### Exercise
Say how many lines in the records hold "Krok". Nothing but the number should be given.

### Recorded data
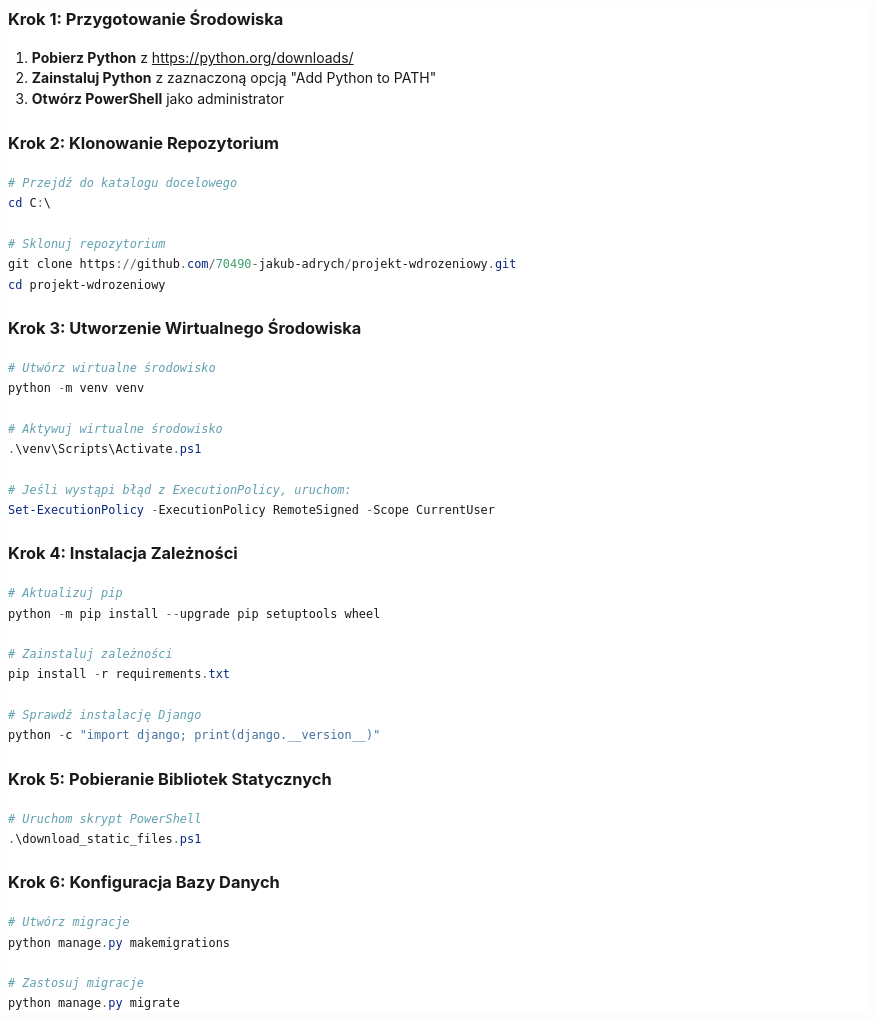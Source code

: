 ### Krok 1: Przygotowanie Środowiska

1. **Pobierz Python** z https://python.org/downloads/
2. **Zainstaluj Python** z zaznaczoną opcją "Add Python to PATH"
3. **Otwórz PowerShell** jako administrator

### Krok 2: Klonowanie Repozytorium

```powershell
# Przejdź do katalogu docelowego
cd C:\

# Sklonuj repozytorium
git clone https://github.com/70490-jakub-adrych/projekt-wdrozeniowy.git
cd projekt-wdrozeniowy
```

### Krok 3: Utworzenie Wirtualnego Środowiska

```powershell
# Utwórz wirtualne środowisko
python -m venv venv

# Aktywuj wirtualne środowisko
.\venv\Scripts\Activate.ps1

# Jeśli wystąpi błąd z ExecutionPolicy, uruchom:
Set-ExecutionPolicy -ExecutionPolicy RemoteSigned -Scope CurrentUser
```

### Krok 4: Instalacja Zależności

```powershell
# Aktualizuj pip
python -m pip install --upgrade pip setuptools wheel

# Zainstaluj zależności
pip install -r requirements.txt

# Sprawdź instalację Django
python -c "import django; print(django.__version__)"
```

### Krok 5: Pobieranie Bibliotek Statycznych

```powershell
# Uruchom skrypt PowerShell
.\download_static_files.ps1
```

### Krok 6: Konfiguracja Bazy Danych

```powershell
# Utwórz migracje
python manage.py makemigrations

# Zastosuj migracje
python manage.py migrate
```
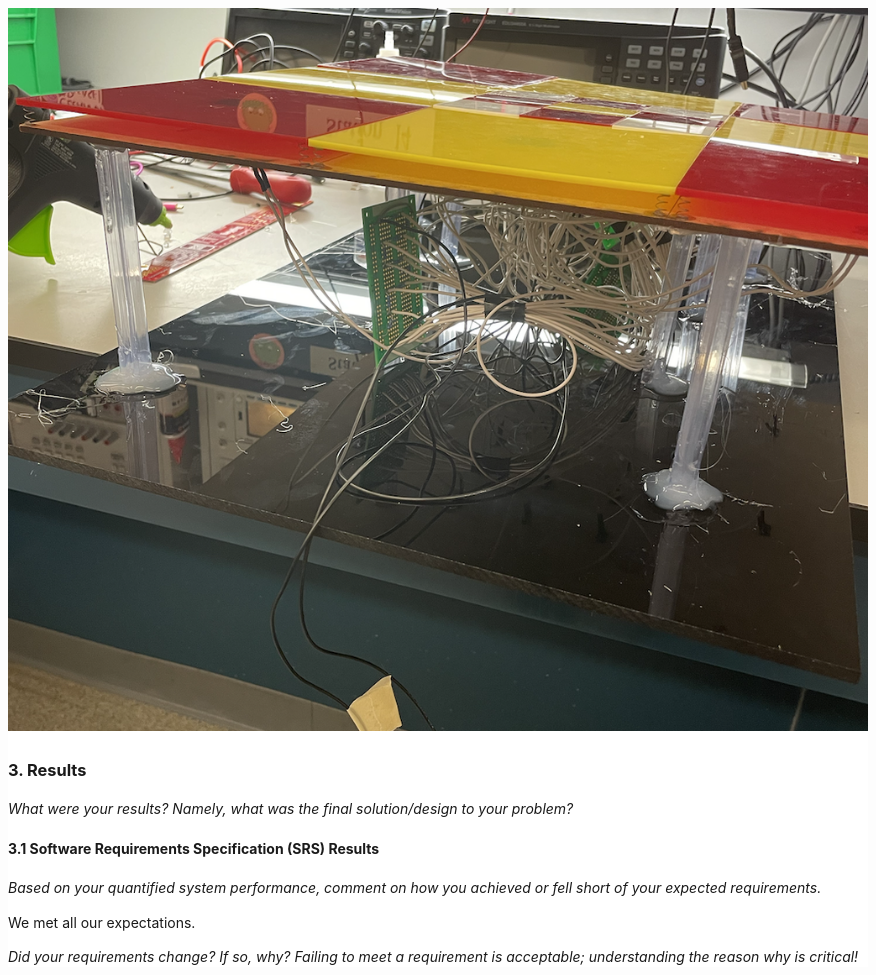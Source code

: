 ![image](Images/TargetConstructed.png)

<div style="page-break-after: always;"></div>

### 3. Results

_What were your results? Namely, what was the final solution/design to your problem?_

#### 3.1 Software Requirements Specification (SRS) Results

_Based on your quantified system performance, comment on how you achieved or fell short of your expected requirements._

We met all our expectations.

_Did your requirements change? If so, why? Failing to meet a requirement is acceptable; understanding the reason why is critical!_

### Expected output
6